# Your instructions
In the listing below, tally the lines that hold "알아두면" and report that number by itself.

# Extracted material
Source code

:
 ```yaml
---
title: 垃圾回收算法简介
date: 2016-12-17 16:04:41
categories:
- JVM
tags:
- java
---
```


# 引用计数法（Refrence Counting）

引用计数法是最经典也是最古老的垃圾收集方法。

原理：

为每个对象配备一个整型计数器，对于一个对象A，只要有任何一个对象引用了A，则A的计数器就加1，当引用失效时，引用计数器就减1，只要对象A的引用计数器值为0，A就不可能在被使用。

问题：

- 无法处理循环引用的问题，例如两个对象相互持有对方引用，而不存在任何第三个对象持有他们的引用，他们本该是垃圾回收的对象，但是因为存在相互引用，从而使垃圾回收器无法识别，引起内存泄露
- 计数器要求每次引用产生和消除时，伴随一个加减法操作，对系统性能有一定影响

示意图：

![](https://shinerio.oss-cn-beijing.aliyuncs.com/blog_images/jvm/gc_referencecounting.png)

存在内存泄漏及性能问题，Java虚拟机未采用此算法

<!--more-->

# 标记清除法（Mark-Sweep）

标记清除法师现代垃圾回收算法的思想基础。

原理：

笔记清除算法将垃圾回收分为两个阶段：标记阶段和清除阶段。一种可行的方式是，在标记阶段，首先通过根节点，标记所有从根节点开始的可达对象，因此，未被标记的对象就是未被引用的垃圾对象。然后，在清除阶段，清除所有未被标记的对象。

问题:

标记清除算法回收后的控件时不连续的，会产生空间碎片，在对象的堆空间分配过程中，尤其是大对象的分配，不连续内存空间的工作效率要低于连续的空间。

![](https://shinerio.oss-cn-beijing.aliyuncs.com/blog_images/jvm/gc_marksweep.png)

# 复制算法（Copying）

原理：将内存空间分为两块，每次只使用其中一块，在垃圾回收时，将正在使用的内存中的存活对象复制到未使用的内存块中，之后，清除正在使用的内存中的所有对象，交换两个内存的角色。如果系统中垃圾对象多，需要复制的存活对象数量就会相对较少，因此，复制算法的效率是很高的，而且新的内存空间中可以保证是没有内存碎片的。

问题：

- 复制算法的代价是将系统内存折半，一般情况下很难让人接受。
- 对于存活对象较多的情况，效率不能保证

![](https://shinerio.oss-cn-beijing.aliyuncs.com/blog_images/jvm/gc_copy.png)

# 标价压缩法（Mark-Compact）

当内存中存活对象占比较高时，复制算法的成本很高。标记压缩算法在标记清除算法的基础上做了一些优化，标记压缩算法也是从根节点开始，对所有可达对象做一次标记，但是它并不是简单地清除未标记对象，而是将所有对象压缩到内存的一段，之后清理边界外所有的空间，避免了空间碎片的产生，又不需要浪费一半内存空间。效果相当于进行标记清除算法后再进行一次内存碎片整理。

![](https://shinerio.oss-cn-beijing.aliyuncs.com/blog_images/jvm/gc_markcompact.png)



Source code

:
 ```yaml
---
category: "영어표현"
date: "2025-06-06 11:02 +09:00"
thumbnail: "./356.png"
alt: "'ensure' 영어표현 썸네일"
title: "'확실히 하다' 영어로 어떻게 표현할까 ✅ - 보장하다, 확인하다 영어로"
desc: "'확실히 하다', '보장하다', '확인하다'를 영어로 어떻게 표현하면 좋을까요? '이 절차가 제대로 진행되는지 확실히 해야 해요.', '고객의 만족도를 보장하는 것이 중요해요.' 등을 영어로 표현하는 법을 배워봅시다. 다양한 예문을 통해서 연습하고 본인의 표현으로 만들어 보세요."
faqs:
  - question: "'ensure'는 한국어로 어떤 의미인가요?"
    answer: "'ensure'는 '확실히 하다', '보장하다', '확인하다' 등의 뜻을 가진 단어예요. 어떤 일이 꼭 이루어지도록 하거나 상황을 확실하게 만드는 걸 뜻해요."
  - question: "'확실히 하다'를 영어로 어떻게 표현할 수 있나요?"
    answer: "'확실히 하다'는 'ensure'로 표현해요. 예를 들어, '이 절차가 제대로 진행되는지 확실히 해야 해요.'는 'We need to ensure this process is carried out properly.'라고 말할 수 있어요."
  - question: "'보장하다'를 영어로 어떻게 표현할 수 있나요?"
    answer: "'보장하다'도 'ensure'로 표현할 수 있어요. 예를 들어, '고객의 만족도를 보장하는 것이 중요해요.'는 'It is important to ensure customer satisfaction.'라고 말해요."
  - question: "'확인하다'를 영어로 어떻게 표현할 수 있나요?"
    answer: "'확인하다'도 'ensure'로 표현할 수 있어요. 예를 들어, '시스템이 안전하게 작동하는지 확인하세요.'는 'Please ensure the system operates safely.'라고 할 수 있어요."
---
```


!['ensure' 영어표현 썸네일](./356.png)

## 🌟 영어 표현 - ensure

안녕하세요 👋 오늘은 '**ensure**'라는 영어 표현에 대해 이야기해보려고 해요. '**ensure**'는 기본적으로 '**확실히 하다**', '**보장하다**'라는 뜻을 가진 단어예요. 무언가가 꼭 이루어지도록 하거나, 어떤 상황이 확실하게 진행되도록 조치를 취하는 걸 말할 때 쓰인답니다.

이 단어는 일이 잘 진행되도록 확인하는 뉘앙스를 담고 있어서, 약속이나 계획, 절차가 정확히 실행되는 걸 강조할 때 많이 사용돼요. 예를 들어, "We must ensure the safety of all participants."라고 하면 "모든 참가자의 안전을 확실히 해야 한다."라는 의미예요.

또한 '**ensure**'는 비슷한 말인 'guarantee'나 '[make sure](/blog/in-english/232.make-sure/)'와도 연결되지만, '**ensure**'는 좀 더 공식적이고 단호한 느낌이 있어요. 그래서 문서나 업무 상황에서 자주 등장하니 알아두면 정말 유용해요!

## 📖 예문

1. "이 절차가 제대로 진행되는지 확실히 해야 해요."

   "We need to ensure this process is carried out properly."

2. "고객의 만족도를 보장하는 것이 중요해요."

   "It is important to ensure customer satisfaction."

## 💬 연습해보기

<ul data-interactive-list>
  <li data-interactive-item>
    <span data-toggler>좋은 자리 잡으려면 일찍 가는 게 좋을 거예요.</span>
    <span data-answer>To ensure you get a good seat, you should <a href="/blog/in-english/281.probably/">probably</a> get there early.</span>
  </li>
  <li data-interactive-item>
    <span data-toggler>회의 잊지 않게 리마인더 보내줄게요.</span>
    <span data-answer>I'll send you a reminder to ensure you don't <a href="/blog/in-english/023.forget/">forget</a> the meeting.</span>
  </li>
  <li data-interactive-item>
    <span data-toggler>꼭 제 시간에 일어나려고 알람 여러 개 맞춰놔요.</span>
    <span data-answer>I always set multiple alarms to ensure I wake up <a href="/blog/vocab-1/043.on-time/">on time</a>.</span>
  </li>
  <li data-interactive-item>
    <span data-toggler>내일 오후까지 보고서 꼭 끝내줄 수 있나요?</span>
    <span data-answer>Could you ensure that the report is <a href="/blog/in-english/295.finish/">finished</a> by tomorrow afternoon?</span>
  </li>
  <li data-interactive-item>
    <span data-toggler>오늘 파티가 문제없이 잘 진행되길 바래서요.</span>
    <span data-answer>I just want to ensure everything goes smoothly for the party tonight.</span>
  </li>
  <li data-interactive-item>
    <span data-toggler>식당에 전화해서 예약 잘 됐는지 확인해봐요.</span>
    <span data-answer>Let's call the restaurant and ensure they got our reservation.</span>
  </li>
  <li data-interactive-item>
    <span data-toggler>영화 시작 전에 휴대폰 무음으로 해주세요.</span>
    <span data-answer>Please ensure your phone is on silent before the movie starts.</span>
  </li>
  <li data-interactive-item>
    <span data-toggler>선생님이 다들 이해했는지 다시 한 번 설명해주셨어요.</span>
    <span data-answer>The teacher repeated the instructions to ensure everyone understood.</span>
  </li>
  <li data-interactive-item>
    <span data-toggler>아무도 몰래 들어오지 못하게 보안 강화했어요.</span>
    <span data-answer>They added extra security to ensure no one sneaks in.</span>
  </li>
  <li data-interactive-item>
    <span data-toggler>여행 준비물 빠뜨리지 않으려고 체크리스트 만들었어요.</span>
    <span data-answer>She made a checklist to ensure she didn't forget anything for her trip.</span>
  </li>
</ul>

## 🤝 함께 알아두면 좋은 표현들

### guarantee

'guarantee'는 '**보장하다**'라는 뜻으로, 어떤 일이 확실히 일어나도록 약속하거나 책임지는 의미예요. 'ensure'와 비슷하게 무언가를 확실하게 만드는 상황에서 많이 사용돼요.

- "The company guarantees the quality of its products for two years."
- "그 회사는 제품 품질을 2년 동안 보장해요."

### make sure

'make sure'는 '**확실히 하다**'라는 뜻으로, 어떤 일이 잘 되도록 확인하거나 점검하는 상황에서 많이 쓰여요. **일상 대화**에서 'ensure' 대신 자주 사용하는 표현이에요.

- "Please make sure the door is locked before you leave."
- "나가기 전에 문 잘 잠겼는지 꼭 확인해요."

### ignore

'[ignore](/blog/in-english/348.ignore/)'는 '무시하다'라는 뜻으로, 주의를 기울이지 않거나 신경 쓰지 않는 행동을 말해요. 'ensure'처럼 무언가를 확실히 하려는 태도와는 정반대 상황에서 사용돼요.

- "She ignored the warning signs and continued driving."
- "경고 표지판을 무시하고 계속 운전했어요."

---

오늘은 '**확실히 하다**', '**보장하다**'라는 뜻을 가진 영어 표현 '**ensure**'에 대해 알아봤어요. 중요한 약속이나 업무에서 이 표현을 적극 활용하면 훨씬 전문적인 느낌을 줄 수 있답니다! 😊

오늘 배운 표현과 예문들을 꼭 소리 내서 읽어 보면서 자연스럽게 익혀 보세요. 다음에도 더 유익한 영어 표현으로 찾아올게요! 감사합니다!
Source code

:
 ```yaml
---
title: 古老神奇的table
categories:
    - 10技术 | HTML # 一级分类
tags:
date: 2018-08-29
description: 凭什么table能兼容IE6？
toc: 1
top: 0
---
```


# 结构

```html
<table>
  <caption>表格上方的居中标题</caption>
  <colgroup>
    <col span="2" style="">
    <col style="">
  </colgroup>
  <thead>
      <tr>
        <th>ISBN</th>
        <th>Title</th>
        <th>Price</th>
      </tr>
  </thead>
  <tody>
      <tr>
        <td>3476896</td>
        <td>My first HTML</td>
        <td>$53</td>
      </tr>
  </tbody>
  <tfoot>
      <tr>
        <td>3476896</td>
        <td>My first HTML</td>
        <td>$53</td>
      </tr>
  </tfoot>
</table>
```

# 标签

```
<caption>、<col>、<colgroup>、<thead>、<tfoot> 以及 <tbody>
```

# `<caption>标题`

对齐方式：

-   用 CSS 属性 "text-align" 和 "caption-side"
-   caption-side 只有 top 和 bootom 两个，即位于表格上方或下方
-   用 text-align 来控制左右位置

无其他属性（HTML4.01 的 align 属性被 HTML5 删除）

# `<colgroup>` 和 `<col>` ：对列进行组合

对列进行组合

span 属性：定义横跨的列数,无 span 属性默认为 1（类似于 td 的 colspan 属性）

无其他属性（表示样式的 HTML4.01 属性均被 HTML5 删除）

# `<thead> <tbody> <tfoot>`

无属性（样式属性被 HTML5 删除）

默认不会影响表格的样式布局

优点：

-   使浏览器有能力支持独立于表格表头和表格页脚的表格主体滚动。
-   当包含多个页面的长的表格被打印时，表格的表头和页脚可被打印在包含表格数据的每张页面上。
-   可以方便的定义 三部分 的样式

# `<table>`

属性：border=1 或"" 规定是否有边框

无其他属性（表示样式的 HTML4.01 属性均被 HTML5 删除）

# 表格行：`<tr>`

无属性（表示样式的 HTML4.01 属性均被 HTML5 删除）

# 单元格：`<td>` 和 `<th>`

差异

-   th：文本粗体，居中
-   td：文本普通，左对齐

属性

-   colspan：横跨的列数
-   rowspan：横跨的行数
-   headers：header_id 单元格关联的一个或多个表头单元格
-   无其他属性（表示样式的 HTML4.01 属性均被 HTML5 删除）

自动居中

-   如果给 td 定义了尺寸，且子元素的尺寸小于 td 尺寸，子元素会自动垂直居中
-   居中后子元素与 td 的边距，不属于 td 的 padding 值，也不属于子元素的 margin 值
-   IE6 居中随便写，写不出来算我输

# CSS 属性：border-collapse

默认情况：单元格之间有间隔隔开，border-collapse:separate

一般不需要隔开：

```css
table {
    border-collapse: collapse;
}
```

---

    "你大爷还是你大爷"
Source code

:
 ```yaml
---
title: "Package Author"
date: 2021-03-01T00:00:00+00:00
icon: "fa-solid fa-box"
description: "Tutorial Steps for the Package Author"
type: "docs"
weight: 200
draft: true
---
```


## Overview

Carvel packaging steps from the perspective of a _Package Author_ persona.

# Response box
2